When decisive multilateral action stalls, the junta itself can outlast condemnation. Annual monitoring shows that detention, attacks on religious sites and the obstruction of aid continues despite years of international concern. Humanitarian obstruction remains a central tool of control. The USCIRF states that the military has blocked or prohibited critical aid from reaching displaced people, worsening their suffering and vulnerability —especially for minorities. All my life I have said that if a person is denied their human rights, they are also denied their religious viewpoint, and if they are denied their religious viewpoint, their human rights are also denied.

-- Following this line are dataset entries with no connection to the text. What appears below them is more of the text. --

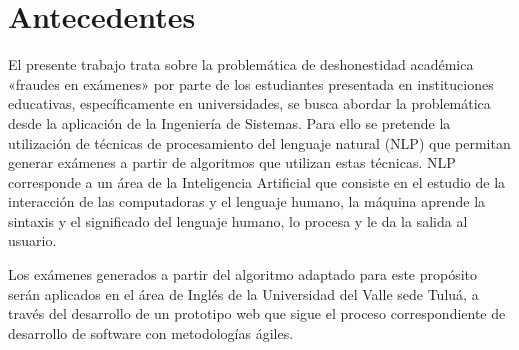 \documentclass[../Main.tex]{subfiles}
\begin{document}
\section{Antecedentes}
\begin{justify}
    El presente trabajo trata sobre la problemática de deshonestidad académica «fraudes en exámenes» por parte de los estudiantes presentada en instituciones educativas, específicamente en universidades, se busca abordar la problemática desde la aplicación de la Ingeniería de Sistemas. Para ello se pretende la utilización de técnicas de procesamiento del lenguaje natural (NLP) que permitan generar exámenes a partir de algoritmos que utilizan estas técnicas. NLP corresponde a un área de la Inteligencia Artificial que consiste en el estudio de la interacción de las computadoras y el lenguaje humano,  la máquina aprende la sintaxis y el significado del lenguaje humano, lo procesa y le da la salida al usuario.
\end{justify}

\begin{justify}
    Los exámenes generados a partir del algoritmo adaptado para este propósito serán aplicados en el área de Inglés de la Universidad del Valle sede Tuluá, a través del desarrollo de un prototipo web que sigue el proceso correspondiente de desarrollo de software con metodologías ágiles.
\end{justify}
\end{document}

The question is: what should be done and what can realistically be done? We cannot solve all the problems of the world—if only we could—but the bit that we can do, we should do. In the immediate term, civilians and places of worship must be protected. Humanitarian aid must be allowed to reach those in need. I am sure that the Minister will be able to confirm where, or if, that is happening. I ask that the Foreign Office tie the substantial funding that we give to Myanmar to the principle of freedom of religion or belief. The UK has provided over £190 million for aid, healthcare and civil society since the 2021 coup, including some £66.45 million in the financial year 2024-25 alone. That was boosted by £10 million for the 2025 earthquake, with further funds for the refugee crisis—always with enhanced due diligence to avoid the military regime benefiting. We must leverage our goodness to them and ensure their goodness to their own.

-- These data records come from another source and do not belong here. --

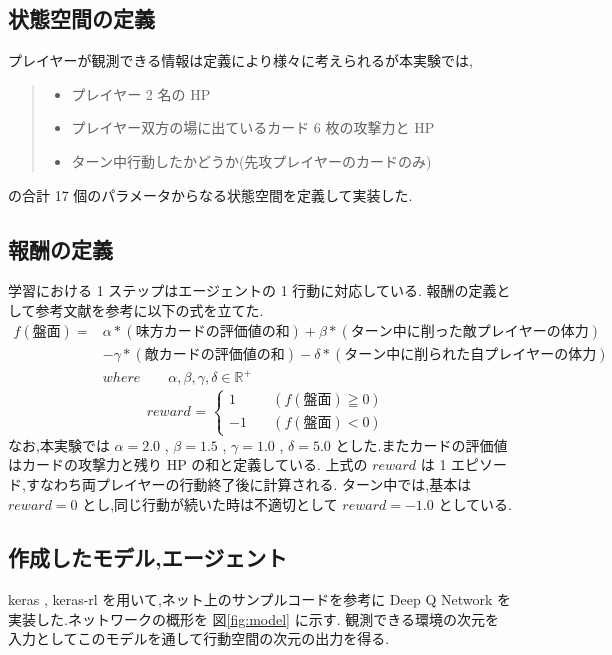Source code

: \documentclass{jarticle}     %
\begin{document}
\subsection{状態空間の定義}
プレイヤーが観測できる情報は定義により様々に考えられるが本実験では,
\begin{quote}
  \begin{itemize}
   \item プレイヤー 2 名の HP
   \item プレイヤー双方の場に出ているカード 6 枚の攻撃力と HP 
   \item ターン中行動したかどうか(先攻プレイヤーのカードのみ)
  \end{itemize}
 \end{quote}
の合計 17 個のパラメータからなる状態空間を定義して実装した.

\subsection{報酬の定義}
学習における 1 ステップはエージェントの 1 行動に対応している.
報酬の定義として参考文献を参考に以下の式を立てた\cite{reward}.
\begin{equation*}
  \begin{split}
    f(\mathrm{盤面}) = 
    &\alpha*\mathrm{(味方カードの評価値の和)}+\beta*\mathrm{(ターン中に削った敵プレイヤーの体力)}\\
   & - \gamma*\mathrm{(敵カードの評価値の和)} - \delta*\mathrm{(ターン中に削られた自プレイヤーの体力)}\\
    &where \qquad \alpha , \beta , \gamma , \delta \in \mathbb{R}^+
  \end{split}
\end{equation*}
\begin{equation*}
  \quad reward \text{ = }
  \left\{
    \begin{aligned}
        1 \quad &(f(\mathrm{盤面}) \geqq 0) \\
        -1 \quad &(f(\mathrm{盤面}) < 0)
    \end{aligned}
    \right.
\end{equation*}
なお,本実験では $\alpha = 2.0$ , $\beta = 1.5$ , $\gamma = 1.0$ , $\delta = 5.0$ とした.またカードの評価値はカードの攻撃力と残り HP の和と定義している.
上式の $reward$ は 1 エピソード,すなわち両プレイヤーの行動終了後に計算される.
ターン中では,基本は $reward = 0$ とし,同じ行動が続いた時は不適切として $reward = -1.0$ としている.

\subsection{作成したモデル,エージェント}
keras , keras-rl を用いて,ネット上のサンプルコード\cite{DQNcode}を参考に Deep Q Network を実装した.ネットワークの概形を 図\ref{fig:model} に示す.
観測できる環境の次元を入力としてこのモデルを通して行動空間の次元の出力を得る.\par
\end{document}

In the medium term, the international community must constrain the junta’s capacity to wage war, including through air power, and strengthen evidence gathering and accountability mechanisms. Those who carry out abysmal and despicable crimes need to be made accountable, and the evidence needs to be gathered and made ready so that we can at some stage hold them accountable. Diplomacy can be a mighty tool and I believe that we can do more.
In the long term, there can be no durable peace without an inclusive settlement in which citizenship and equality are restored—especially for the Rohingya—so that freedom of religion or belief is protected by law, not dependent on good will or military discretion. For many years, the House has repeatedly raised concerns about freedom of religion or belief and wider human rights abuses in Myanmar. The question now is whether our actions match the scale of the crisis.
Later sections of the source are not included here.